Como puede leerse en su autobiografía autorizada, fue la señora Clinton quien –en sus tiempos de «first lady»– convenció a su marido-presidente para desatar la guerra que arrasó Yugoslavia, dando así inicio a la serie de «intervenciones humanitarias» contra «dictadores» acusados de «genocidio».

Como puede verse en sus correos electrónicos, también fue la señora Clinton quien –como secretaria de Estado– convenció al presidente Obama para que desatara la guerra que acabó con Libia y para que iniciara una operación similar contra Siria. También fue la señora Clinton quien promovió la desestabilización interna contra Venezuela y Brasil y el «pivot to Asia» estadounidense con intenciones anti-chinas. Y fue igualmente la señora Clinton quien, utilizando incluso la Fundación Clinton, preparó el terreno en Ucrania para el putsch de la plaza Maidan, que inició la escalada de Estados Unidos y la OTAN contra Rusia en Europa.

Dado el hecho que todo lo anterior no ha bastado para frenar la pérdida de influencia de Estados Unidos, ahora le tocará a la administración Trump corregir el tiro, tratando de alcanzar el mismo objetivo. Es irrealista la hipótesis de que Trump tenga intenciones de abandonar el sistema de alianzas creado alrededor de una OTAN a las órdenes de Washington, aunque sí es muy probable que dé un puñetazo en la mesa para lograr que los aliados incrementen sus compromisos, sobre todo en materia de gasto militar. También podría tratar de llegar a un acuerdo con Rusia, incluso para tratar de separarla de China, país hacia el que ha anunciado la adopción de medidas económicas, posiblemente acompañadas de un ulterior incremento de la presencia militar de Estados Unidos en la región Asia-Pacífico.

Ese tipo de decisiones, que ciertamente conducirán a nuevas guerras, no dependen del temperamento belicoso de Donald Trump sino de los centros de poder a los que la Casa Blanca se somete.

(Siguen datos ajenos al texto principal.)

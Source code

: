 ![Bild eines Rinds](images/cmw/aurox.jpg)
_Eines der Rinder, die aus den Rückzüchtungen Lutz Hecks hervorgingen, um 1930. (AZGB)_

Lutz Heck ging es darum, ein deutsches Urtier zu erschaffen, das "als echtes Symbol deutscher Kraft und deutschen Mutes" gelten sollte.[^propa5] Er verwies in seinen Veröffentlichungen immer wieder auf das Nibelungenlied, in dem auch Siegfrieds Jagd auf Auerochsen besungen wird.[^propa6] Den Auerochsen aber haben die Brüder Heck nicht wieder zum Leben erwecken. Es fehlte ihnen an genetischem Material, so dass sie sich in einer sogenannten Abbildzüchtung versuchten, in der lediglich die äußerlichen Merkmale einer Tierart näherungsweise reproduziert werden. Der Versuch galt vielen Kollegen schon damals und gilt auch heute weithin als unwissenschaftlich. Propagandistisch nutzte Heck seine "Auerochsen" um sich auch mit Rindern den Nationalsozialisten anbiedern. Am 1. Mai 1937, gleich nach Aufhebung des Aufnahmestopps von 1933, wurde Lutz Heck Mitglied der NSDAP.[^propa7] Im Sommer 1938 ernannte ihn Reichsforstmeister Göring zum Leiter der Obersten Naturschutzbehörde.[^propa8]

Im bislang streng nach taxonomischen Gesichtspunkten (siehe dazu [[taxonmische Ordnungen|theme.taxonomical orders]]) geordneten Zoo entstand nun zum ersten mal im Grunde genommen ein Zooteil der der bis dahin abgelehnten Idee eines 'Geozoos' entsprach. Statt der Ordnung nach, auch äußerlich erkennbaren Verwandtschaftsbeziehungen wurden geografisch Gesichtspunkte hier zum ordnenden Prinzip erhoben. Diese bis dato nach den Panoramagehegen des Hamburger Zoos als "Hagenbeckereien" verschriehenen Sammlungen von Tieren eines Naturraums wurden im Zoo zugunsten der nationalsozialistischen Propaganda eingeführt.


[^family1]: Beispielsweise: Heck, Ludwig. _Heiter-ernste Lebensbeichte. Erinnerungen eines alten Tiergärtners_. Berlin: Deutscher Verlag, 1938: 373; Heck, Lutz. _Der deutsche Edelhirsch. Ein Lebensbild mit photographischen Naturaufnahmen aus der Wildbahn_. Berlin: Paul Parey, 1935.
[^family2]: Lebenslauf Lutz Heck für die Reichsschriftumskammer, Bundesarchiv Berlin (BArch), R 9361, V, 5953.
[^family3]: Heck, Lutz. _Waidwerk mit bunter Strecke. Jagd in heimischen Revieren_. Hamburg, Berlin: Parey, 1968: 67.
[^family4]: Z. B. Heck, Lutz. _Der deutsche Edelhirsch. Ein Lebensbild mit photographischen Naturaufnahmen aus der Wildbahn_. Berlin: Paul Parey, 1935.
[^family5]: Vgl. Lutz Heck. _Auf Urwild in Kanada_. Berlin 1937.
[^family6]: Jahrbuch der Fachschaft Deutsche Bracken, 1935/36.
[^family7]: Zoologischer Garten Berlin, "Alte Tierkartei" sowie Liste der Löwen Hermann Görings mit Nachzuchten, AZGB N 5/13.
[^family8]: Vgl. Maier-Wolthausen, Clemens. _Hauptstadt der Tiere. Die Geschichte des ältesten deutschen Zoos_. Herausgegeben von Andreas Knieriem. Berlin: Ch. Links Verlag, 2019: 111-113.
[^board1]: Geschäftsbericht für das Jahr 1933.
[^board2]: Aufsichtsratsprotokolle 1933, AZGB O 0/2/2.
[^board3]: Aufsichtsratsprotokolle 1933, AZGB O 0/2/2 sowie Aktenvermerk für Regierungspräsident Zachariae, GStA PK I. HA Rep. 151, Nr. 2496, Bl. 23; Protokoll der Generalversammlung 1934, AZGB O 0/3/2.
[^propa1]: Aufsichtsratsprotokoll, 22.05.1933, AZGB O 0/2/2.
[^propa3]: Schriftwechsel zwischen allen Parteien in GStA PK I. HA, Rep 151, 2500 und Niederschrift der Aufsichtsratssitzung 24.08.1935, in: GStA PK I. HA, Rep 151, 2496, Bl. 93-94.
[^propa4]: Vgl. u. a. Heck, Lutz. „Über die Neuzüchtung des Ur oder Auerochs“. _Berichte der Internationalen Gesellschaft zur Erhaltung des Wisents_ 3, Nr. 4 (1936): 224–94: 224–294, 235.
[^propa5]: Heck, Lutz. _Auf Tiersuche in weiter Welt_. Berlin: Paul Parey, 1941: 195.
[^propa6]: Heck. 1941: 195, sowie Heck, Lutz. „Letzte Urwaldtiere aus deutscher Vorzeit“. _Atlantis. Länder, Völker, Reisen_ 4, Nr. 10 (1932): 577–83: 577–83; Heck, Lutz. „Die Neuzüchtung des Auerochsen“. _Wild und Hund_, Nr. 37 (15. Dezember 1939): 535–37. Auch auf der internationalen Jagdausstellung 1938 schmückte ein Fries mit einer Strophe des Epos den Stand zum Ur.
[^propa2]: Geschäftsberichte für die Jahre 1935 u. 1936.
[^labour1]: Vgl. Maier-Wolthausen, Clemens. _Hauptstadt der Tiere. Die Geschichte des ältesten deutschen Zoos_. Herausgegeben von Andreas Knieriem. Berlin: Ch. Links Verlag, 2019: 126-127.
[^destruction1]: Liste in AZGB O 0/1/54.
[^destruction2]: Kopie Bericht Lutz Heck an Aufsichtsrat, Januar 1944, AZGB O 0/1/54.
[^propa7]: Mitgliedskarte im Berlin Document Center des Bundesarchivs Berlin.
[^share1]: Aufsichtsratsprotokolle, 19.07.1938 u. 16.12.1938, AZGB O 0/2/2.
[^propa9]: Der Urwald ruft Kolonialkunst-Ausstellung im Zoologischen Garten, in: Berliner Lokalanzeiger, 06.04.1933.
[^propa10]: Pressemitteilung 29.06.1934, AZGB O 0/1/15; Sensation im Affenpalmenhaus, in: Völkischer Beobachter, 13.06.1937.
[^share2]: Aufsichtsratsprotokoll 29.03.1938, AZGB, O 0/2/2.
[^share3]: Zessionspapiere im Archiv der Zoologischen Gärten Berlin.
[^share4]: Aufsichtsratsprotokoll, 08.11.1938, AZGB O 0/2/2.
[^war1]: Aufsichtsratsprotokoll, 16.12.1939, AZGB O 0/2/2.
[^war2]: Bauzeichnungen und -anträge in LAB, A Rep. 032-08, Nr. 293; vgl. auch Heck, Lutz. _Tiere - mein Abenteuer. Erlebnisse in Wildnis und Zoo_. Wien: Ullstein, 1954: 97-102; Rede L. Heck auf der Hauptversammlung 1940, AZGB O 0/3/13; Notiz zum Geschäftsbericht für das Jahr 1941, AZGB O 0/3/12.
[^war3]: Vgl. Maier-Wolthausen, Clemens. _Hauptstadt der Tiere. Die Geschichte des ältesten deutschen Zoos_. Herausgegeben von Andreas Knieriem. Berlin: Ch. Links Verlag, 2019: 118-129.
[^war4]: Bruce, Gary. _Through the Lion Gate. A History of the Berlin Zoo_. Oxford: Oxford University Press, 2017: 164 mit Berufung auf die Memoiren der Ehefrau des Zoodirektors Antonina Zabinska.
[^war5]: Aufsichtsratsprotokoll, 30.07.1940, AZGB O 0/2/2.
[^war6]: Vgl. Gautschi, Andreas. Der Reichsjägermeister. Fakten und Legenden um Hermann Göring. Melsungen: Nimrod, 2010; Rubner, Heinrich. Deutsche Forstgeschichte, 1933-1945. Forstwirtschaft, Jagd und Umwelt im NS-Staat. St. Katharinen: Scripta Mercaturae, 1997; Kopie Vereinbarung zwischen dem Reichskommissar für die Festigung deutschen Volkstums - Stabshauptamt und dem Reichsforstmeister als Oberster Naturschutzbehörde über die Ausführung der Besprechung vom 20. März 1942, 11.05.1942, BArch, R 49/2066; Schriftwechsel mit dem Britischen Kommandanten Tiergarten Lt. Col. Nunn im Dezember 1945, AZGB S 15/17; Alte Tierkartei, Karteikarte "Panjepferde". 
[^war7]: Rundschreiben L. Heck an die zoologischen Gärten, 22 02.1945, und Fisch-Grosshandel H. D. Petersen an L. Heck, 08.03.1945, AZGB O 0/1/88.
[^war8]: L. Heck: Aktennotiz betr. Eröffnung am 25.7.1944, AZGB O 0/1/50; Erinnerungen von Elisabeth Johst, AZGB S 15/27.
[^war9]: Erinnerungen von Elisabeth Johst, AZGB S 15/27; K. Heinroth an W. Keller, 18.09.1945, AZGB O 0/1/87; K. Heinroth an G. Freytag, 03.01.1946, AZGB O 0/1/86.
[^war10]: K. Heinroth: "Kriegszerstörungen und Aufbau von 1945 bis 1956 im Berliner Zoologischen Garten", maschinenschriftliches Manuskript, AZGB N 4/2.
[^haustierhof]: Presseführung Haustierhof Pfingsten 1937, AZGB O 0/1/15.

Esos centros de poder son los colosales grupos financieros que controlan la economía –hay que recordar que sólo el valor de las acciones de las empresas cotizadas en la bolsa de Wall Street es superior a todo el ingreso nacional de Estados Unidos.

Son las transnacionales, cuyas dimensiones económicas sobrepasan las de Estados enteros, las que prefieren “deslocalizar” la fabricación de sus productos para realizarla en los países que ofrecen la fuerza de trabajo más barata, ocasionando así el cierre de fábricas en Estados Unidos, con el subsiguiente aumento del desempleo, que a su vez empeora la situación de la clase media estadounidense.

Son los gigantes de la industria bélica los que se benefician con las guerras.

Es el capitalismo del siglo XXI, cuya máxima expresión es precisamente Estados Unidos, el que crea una creciente polarización entre riqueza y pobreza. Un 1% de la población mundial posee más riquezas que todo el 99% restante.


Y a esa clase de súper ricos pertenece el presidente electo de Estados Unidos, Donald Trump, a quien el primer ministro italiano Matteo Renzi ya ha jurado fidelidad, como antes hizo con el presidente Obama.